LASSY (Latency-Aware SLOs-Sufficing Scheduling System)

Overview

LASSY is a novel scheduling system designed for cloud/edge computing environments. It addresses the challenge of network latency in cloud-hosted applications, particularly for latency-sensitive services such as Edge AI. By integrating queuing theory, LASSY predicts and optimizes end-to-end tail latency to ensure compliance with Service Level Objectives (SLOs).

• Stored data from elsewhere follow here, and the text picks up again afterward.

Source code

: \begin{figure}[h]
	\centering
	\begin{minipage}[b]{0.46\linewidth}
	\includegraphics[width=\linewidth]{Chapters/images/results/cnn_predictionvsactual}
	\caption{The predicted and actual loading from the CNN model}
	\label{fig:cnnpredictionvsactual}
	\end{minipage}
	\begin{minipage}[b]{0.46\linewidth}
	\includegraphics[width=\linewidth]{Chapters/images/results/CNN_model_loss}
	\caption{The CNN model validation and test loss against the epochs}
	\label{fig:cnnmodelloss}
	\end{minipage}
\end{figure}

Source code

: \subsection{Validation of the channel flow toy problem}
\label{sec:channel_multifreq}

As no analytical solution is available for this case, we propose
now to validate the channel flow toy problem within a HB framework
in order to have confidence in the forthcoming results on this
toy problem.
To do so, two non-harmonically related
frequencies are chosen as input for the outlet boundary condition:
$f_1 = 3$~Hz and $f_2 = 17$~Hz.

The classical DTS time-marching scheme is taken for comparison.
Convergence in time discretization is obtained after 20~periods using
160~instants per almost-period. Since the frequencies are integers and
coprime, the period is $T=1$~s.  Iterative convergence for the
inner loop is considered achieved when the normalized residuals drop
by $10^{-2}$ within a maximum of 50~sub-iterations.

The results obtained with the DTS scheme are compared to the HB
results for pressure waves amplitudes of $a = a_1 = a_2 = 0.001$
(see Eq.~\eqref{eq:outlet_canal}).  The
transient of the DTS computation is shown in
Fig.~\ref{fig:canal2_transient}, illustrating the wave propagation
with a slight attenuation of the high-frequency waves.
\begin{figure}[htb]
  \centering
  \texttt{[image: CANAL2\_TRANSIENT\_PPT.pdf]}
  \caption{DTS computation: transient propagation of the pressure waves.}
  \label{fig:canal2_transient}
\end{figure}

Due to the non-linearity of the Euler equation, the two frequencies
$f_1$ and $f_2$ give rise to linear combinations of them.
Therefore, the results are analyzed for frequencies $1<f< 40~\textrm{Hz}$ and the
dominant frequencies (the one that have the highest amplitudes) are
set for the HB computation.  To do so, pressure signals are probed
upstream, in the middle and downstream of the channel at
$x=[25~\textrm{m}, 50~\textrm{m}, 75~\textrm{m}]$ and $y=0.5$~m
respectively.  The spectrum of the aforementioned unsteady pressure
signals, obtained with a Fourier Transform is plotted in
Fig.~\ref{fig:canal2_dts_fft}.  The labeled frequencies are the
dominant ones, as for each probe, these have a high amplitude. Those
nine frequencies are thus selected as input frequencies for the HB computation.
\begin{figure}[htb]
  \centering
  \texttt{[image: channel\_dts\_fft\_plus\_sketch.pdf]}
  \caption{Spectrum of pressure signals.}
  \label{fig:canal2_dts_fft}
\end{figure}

Key features of LASSY include:

Latency-Aware Scheduling: Predicts and minimizes network and queuing delays for optimal service performance.
SLO Compliance: Ensures applications meet latency constraints by managing deployments across cloud and edge nodes.
Resource Optimization: Reduces operational costs by balancing workloads efficiently between cloud and edge infrastructure.

Prerequisites

Before running LASSY, ensure you have the following dependencies installed:

Python 3.7+ (Required to run the script)
Gurobi Optimizer (for optimization modeling). You can download it from the Gurobi website, A license is required for larger scale testing.
Kubernetes Cluster (Required to deploy applications). For more information, visit the Kubernetes website.
httperf (Required for performance testing). You can find more information on the httperf website.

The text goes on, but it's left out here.